How Bloomberg Law uses AI-driven data analysis to tackle big stories

Last fall, Bloomberg Law set out to track the impact of the Supreme Court’s 2021 ruling in Brnovich v. Democratic National Committee.

Following a months-long investigation, a team of more than a dozen Bloomberg Law journalists revealed that the ruling significantly weakened Section 2 of the Voting Rights Act, making it harder to claim a voting practice is discriminatory. To produce the deep dive, the newsroom relied on AI analysis of large sets of data, as outlined in the “data methodology” section at the end of the story.

The Institute asked Bloomberg Industry Group Data Editor Andrew Wallender and Investigations Editor Gary Harki to shed light on this process and learn how other newsrooms can replicate this type of data journalism. (Wallender recently spoke to journalists and communicators at the Institute’s “Intro to AI for Journalists” workshop at the National Press Club on May 16.)

This interview has been lightly edited for length and clarity.

Bloomberg Law’s story on voting rights claims came out in February of this year. How long did this project take from idea to publishing date?

Harki: The idea came out of a conversation with our editor-in-chief, Cesca Antonelli in September or October. We published in February. The timeline had to do with our work using large language models (LLMs) to help create the dataset, which started out as an experiment.

We used it primarily to answer a series of yes or no questions to create a data set that resulted in the data points in the story. It was a big endeavor, and we learned a lot about using LLMs.

The type of analysis we did here was very difficult because the data needed to be so precise. We weren’t just counting things, looking to get an “at least” number of how many times certain cases were cited or other things happened. We wanted precise numbers and percentages so we could look at change over time. That, combined with using an LLM to create the dataset, was a lot of work.

The story mentions that “Bloomberg Law looked at 579 federal voting rights complaints.” What AI tools were used to complete that analysis?

Wallender: We decided to use OpenAI’s GPT-4o model for this project after testing several other large language models. Our initial testing found 4o to be the best all-around LLM to categorize this kind of document and extract information at the time we did the analysis. That ended up being the main AI tool.

Another critical tool was a feature built into GPT-4o called structured outputs. This allowed us to define the exact format of the responses from the LLM. Knowing how the answers would be formatted meant that we could reliably turn the LLM’s responses into structured data that we could analyze. Before using structured outputs, answers would be formatted in different ways despite attempts to prevent that in the prompt. Those formatting irregularities would break the processing pipeline.

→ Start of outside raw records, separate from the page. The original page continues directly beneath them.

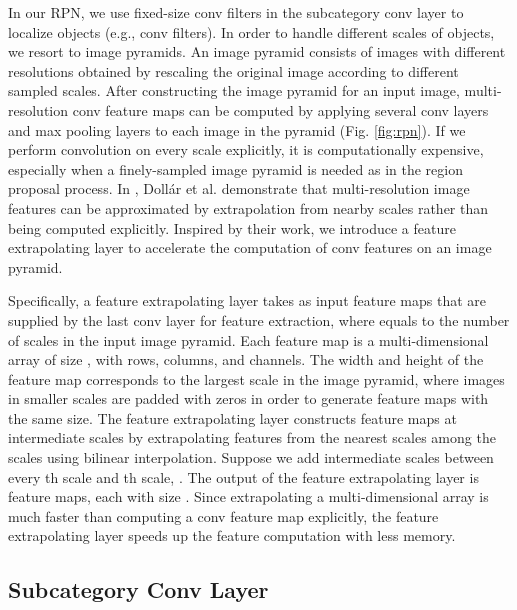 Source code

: \documentclass[10pt,twocolumn,letterpaper]{article}
\begin{document}
In our RPN, we use fixed-size conv filters in the subcategory conv layer to localize objects (e.g.,  conv filters). In order to handle different scales of objects, we resort to image pyramids. An image pyramid consists of images with different resolutions obtained by rescaling the original image according to different sampled scales. After constructing the image pyramid for an input image, multi-resolution conv feature maps can be computed by applying several conv layers and max pooling layers to each image in the pyramid (Fig. \ref{fig:rpn}). If we perform convolution on every scale explicitly, it is computationally expensive, especially when a finely-sampled image pyramid is needed as in the region proposal process. In \cite{DollarPAMI14pyramids}, Doll\'{a}r et al. demonstrate that multi-resolution image features can be approximated by extrapolation from nearby scales rather than being computed explicitly. Inspired by their work, we introduce a feature extrapolating layer to accelerate the computation of conv features on an image pyramid.

Specifically, a feature extrapolating layer takes as input  feature maps that are supplied by the last conv layer for feature extraction, where  equals to the number of scales in the input image pyramid. Each feature map is a multi-dimensional array of size , with  rows,  columns, and  channels. The width and height of the feature map corresponds to the largest scale in the image pyramid, where images in smaller scales are padded with zeros in order to generate feature maps with the same size. The feature extrapolating layer constructs feature maps at intermediate scales by extrapolating features from the nearest scales among the  scales using bilinear interpolation. Suppose we add  intermediate scales between every th scale and th scale, . The output of the feature extrapolating layer is  feature maps, each with size . Since extrapolating a multi-dimensional array is much faster than computing a conv feature map explicitly, the feature extrapolating layer speeds up the feature computation with less memory.

\subsection{Subcategory Conv Layer}
\end{document}
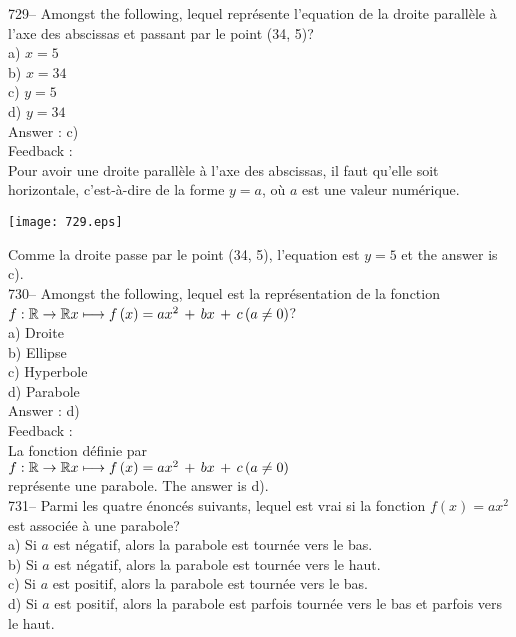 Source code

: \documentclass[letterpaper, 12pt]{article}
\begin{document}
729-- Amongst the following, lequel repr\'esente l'equation de
la droite parall\`ele \`a l'axe des abscissas et passant par le point (34,
5)?\\
a) $x=5$\\
b) $x=34$\\
c) $y=5$\\
d) $y=34$\\

Answer : c)\\

Feedback : \\
Pour avoir une droite parall\`ele \`a l'axe des abscissas, il faut
qu'elle soit horizontale, c'est-\`a-dire de la forme $y=a$, o\`u $a$
est une valeur num\'erique.   \begin{center}
    \texttt{[image: 729.eps]}
    \end{center}
     Comme la droite passe par le point (34, 5), l'equation est
$y=5$ et the answer is c).\\


730-- Amongst the following, lequel est la repr\'esentation de la
fonction \\
$f :\mathbb{R}\rightarrow\mathbb{R}\\
x\longmapsto f\left( x\right) =ax^{2}\,+\,bx\,+\,c \left( a\neq 0
\right)$?\\
a) Droite\\
b) Ellipse \\
c) Hyperbole\\
d) Parabole \\

Answer : d)\\

Feedback : \\
La fonction d\'efinie par\\
$f :\mathbb{R}\rightarrow\mathbb{R}\\
x\longmapsto f\left( x\right) =ax^{2}\,+\,bx\,+\,c \left( a\neq 0 \right)$
\\
repr\'esente une parabole.  The answer is d).\\

731-- Parmi les quatre \'enonc\'es suivants, lequel est vrai si la fonction
$f(x)=ax^{2}$ est associ\'ee \`a une parabole?\\
a) Si $a$ est n\'egatif, alors la parabole est tourn\'ee vers le bas.\\
b) Si $a$ est n\'egatif, alors la parabole est tourn\'ee vers le haut.  \\
c) Si $a$ est positif, alors la parabole est tourn\'ee vers le bas.\\
d) Si $a$ est positif, alors la parabole est parfois tourn\'ee vers le bas
et parfois vers le haut.\\
\end{document}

We queried the LLM in bulk using scripts written in Python. SQLite databases were another very handy tool to keep track of LLM responses and store metadata about each LLM query. For the actual analysis of the responses, we used R.

People might assume AI integration in journalism means less people are involved in the work — but we counted 19 reporters, editors, and artists involved in this story in some capacity. That’s an impressive number! How did you divide up the work, and why were that many individuals necessary to complete this project?

Harki: It took a team of journalists to do the story because we used AI. The story had six bylines and every one was very much deserved. Alex Ebert and Kimberly Robinson, who cover federal courts and the Supreme Court, served as our in-house experts on the law. Diana Dombrowski, an investigative reporter, was lead writer and did much of the work forming the questions we asked the LLM to create the dataset. About 20 people from around the newsroom helped us validate the data, making sure the LLMs answers were correct. In the grand tradition of newsrooms everywhere, we fed the staff pizza in thanks for the work.

Umar Farooq, Sophie Will, and Jon Meltzer were involved in both LLM and data work and Meltzer created the graphics and presentation with our art director David Evans. We had two outside journalists advising us as well. Derek Willis, who has worked at ProPublica and the New York Times, among other places, and is now a professor at the University of Maryland teaching data and computational journalism, was our advisor on all things LLM. Seamus Hughes is a well-known expert on the federal court system and was a big help anytime we had to puzzle out something dealing with federal court filings.

So that’s all the work on just creating the dataset using the LLM. And then, of course, all the normal reporting things had to happen once we had the results. There were also several engineering teams outside of the newsroom that work on Bloomberg Law’s dockets database that were a big help. One team pulled the data from PACER and made sure we had all the cases, another helped us get the initial complaints scanned so we could use an LLM to read them. The story had us working across teams. Bloomberg is a big place, and it’s amazing we have access to all of these resources and talented people.

This deep dive seems like a major endeavor and a somewhat high-stakes use of AI technology. Did your team test out LLM analysis on smaller projects before getting to this one?

Wallender: This was the first project we’ve done like this in our newsroom. So we put a lot of work into testing and validating our methods. We also leaned heavily on experts and academics to vet our approach.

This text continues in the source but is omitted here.